--- Available data Enclosed Below ---
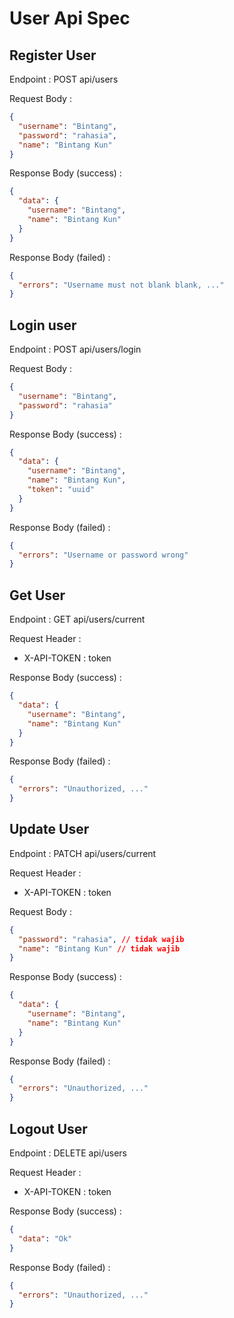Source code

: # User Api Spec

## Register User

Endpoint : POST api/users

Request Body :

```json
{
  "username": "Bintang",
  "password": "rahasia",
  "name": "Bintang Kun"
}
```

Response Body (success) :

```json
{
  "data": {
    "username": "Bintang",
    "name": "Bintang Kun"
  }
}
```

Response Body (failed) :

```json
{
  "errors": "Username must not blank blank, ..."
}
```

## Login user

Endpoint : POST api/users/login

Request Body :

```json
{
  "username": "Bintang",
  "password": "rahasia"
}
```

Response Body (success) :

```json
{
  "data": {
    "username": "Bintang",
    "name": "Bintang Kun",
    "token": "uuid"
  }
}
```

Response Body (failed) :

```json
{
  "errors": "Username or password wrong"
}
```

## Get User

Endpoint : GET api/users/current

Request Header :

- X-API-TOKEN : token

Response Body (success) :

```json
{
  "data": {
    "username": "Bintang",
    "name": "Bintang Kun"
  }
}
```

Response Body (failed) :

```json
{
  "errors": "Unauthorized, ..."
}
```

## Update User

Endpoint : PATCH api/users/current

Request Header :

- X-API-TOKEN : token

Request Body :

```json
{
  "password": "rahasia", // tidak wajib
  "name": "Bintang Kun" // tidak wajib
}
```

Response Body (success) :

```json
{
  "data": {
    "username": "Bintang",
    "name": "Bintang Kun"
  }
}
```

Response Body (failed) :

```json
{
  "errors": "Unauthorized, ..."
}
```

## Logout User

Endpoint : DELETE api/users

Request Header :

- X-API-TOKEN : token

Response Body (success) :

```json
{
  "data": "Ok"
}
```

Response Body (failed) :

```json
{
  "errors": "Unauthorized, ..."
}
```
--- End of Enclosed Available data ---
Work order: Copy out the listing above in full and keep the pictures out.

Completed task:
Source code

: # User Api Spec

## Register User

Endpoint : POST api/users

Request Body :

```json
{
  "username": "Bintang",
  "password": "rahasia",
  "name": "Bintang Kun"
}
```

Response Body (success) :

```json
{
  "data": {
    "username": "Bintang",
    "name": "Bintang Kun"
  }
}
```

Response Body (failed) :

```json
{
  "errors": "Username must not blank blank, ..."
}
```

## Login user

Endpoint : POST api/users/login

Request Body :

```json
{
  "username": "Bintang",
  "password": "rahasia"
}
```

Response Body (success) :

```json
{
  "data": {
    "username": "Bintang",
    "name": "Bintang Kun",
    "token": "uuid"
  }
}
```

Response Body (failed) :

```json
{
  "errors": "Username or password wrong"
}
```

## Get User

Endpoint : GET api/users/current

Request Header :

- X-API-TOKEN : token

Response Body (success) :

```json
{
  "data": {
    "username": "Bintang",
    "name": "Bintang Kun"
  }
}
```

Response Body (failed) :

```json
{
  "errors": "Unauthorized, ..."
}
```

## Update User

Endpoint : PATCH api/users/current

Request Header :

- X-API-TOKEN : token

Request Body :

```json
{
  "password": "rahasia", // tidak wajib
  "name": "Bintang Kun" // tidak wajib
}
```

Response Body (success) :

```json
{
  "data": {
    "username": "Bintang",
    "name": "Bintang Kun"
  }
}
```

Response Body (failed) :

```json
{
  "errors": "Unauthorized, ..."
}
```

## Logout User

Endpoint : DELETE api/users

Request Header :

- X-API-TOKEN : token

Response Body (success) :

```json
{
  "data": "Ok"
}
```

Response Body (failed) :

```json
{
  "errors": "Unauthorized, ..."
}
```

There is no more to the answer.